Task:
The lines from the one containing "- 특정 부하를 시스템이 감당할 수 있는가" through the end of the entries are what to output; reproduce them exactly and add nothing.

──────── Data excerpts ────────

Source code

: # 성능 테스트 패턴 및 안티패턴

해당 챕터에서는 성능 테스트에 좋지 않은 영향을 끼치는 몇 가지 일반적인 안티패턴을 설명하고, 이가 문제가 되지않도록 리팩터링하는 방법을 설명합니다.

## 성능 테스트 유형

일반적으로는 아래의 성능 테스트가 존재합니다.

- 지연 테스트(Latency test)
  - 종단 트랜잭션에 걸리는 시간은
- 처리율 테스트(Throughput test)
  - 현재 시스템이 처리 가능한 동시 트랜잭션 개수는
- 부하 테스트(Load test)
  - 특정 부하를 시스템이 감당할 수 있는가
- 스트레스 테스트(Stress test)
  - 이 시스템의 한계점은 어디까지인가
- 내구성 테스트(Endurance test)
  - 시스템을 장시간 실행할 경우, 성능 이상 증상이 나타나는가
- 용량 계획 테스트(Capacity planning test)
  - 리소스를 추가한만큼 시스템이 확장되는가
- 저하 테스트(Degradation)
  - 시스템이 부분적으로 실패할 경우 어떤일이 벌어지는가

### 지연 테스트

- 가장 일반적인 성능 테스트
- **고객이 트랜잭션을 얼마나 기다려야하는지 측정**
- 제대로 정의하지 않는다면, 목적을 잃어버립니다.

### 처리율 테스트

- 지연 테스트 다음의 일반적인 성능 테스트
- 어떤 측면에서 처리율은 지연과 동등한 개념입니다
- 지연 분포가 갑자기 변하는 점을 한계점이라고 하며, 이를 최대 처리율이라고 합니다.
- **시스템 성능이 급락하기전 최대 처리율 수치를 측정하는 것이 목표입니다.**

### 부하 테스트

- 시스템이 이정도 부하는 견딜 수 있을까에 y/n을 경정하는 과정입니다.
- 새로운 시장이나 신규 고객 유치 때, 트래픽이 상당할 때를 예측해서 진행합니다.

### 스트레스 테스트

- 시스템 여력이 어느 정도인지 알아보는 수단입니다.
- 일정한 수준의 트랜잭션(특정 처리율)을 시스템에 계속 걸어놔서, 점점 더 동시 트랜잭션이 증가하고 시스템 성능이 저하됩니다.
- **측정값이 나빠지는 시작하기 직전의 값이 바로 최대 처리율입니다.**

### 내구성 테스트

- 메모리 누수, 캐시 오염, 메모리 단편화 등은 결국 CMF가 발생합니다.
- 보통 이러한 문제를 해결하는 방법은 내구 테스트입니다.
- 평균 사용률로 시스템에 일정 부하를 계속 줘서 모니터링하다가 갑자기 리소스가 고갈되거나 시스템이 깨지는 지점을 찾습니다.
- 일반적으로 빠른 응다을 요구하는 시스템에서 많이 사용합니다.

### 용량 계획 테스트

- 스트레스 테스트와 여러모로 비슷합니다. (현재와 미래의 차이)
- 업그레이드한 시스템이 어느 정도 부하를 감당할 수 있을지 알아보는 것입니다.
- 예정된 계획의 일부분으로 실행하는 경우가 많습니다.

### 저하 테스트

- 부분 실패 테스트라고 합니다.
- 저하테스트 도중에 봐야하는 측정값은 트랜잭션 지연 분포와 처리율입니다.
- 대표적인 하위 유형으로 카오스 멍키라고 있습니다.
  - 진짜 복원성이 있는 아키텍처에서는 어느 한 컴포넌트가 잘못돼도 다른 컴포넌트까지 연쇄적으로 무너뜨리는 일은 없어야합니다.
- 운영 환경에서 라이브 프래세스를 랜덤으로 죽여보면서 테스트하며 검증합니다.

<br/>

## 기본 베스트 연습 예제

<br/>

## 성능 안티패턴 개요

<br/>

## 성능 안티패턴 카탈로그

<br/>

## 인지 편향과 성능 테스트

────────

Reply:
  - 특정 부하를 시스템이 감당할 수 있는가
- 스트레스 테스트(Stress test)
  - 이 시스템의 한계점은 어디까지인가
- 내구성 테스트(Endurance test)
  - 시스템을 장시간 실행할 경우, 성능 이상 증상이 나타나는가
- 용량 계획 테스트(Capacity planning test)
  - 리소스를 추가한만큼 시스템이 확장되는가
- 저하 테스트(Degradation)
  - 시스템이 부분적으로 실패할 경우 어떤일이 벌어지는가

### 지연 테스트

- 가장 일반적인 성능 테스트
- **고객이 트랜잭션을 얼마나 기다려야하는지 측정**
- 제대로 정의하지 않는다면, 목적을 잃어버립니다.

### 처리율 테스트

- 지연 테스트 다음의 일반적인 성능 테스트
- 어떤 측면에서 처리율은 지연과 동등한 개념입니다
- 지연 분포가 갑자기 변하는 점을 한계점이라고 하며, 이를 최대 처리율이라고 합니다.
- **시스템 성능이 급락하기전 최대 처리율 수치를 측정하는 것이 목표입니다.**

### 부하 테스트

- 시스템이 이정도 부하는 견딜 수 있을까에 y/n을 경정하는 과정입니다.
- 새로운 시장이나 신규 고객 유치 때, 트래픽이 상당할 때를 예측해서 진행합니다.

### 스트레스 테스트

- 시스템 여력이 어느 정도인지 알아보는 수단입니다.
- 일정한 수준의 트랜잭션(특정 처리율)을 시스템에 계속 걸어놔서, 점점 더 동시 트랜잭션이 증가하고 시스템 성능이 저하됩니다.
- **측정값이 나빠지는 시작하기 직전의 값이 바로 최대 처리율입니다.**

### 내구성 테스트

- 메모리 누수, 캐시 오염, 메모리 단편화 등은 결국 CMF가 발생합니다.
- 보통 이러한 문제를 해결하는 방법은 내구 테스트입니다.
- 평균 사용률로 시스템에 일정 부하를 계속 줘서 모니터링하다가 갑자기 리소스가 고갈되거나 시스템이 깨지는 지점을 찾습니다.
- 일반적으로 빠른 응다을 요구하는 시스템에서 많이 사용합니다.

### 용량 계획 테스트

- 스트레스 테스트와 여러모로 비슷합니다. (현재와 미래의 차이)
- 업그레이드한 시스템이 어느 정도 부하를 감당할 수 있을지 알아보는 것입니다.
- 예정된 계획의 일부분으로 실행하는 경우가 많습니다.

### 저하 테스트

- 부분 실패 테스트라고 합니다.
- 저하테스트 도중에 봐야하는 측정값은 트랜잭션 지연 분포와 처리율입니다.
- 대표적인 하위 유형으로 카오스 멍키라고 있습니다.
  - 진짜 복원성이 있는 아키텍처에서는 어느 한 컴포넌트가 잘못돼도 다른 컴포넌트까지 연쇄적으로 무너뜨리는 일은 없어야합니다.
- 운영 환경에서 라이브 프래세스를 랜덤으로 죽여보면서 테스트하며 검증합니다.

<br/>

## 기본 베스트 연습 예제

<br/>

## 성능 안티패턴 개요

<br/>

## 성능 안티패턴 카탈로그

<br/>

## 인지 편향과 성능 테스트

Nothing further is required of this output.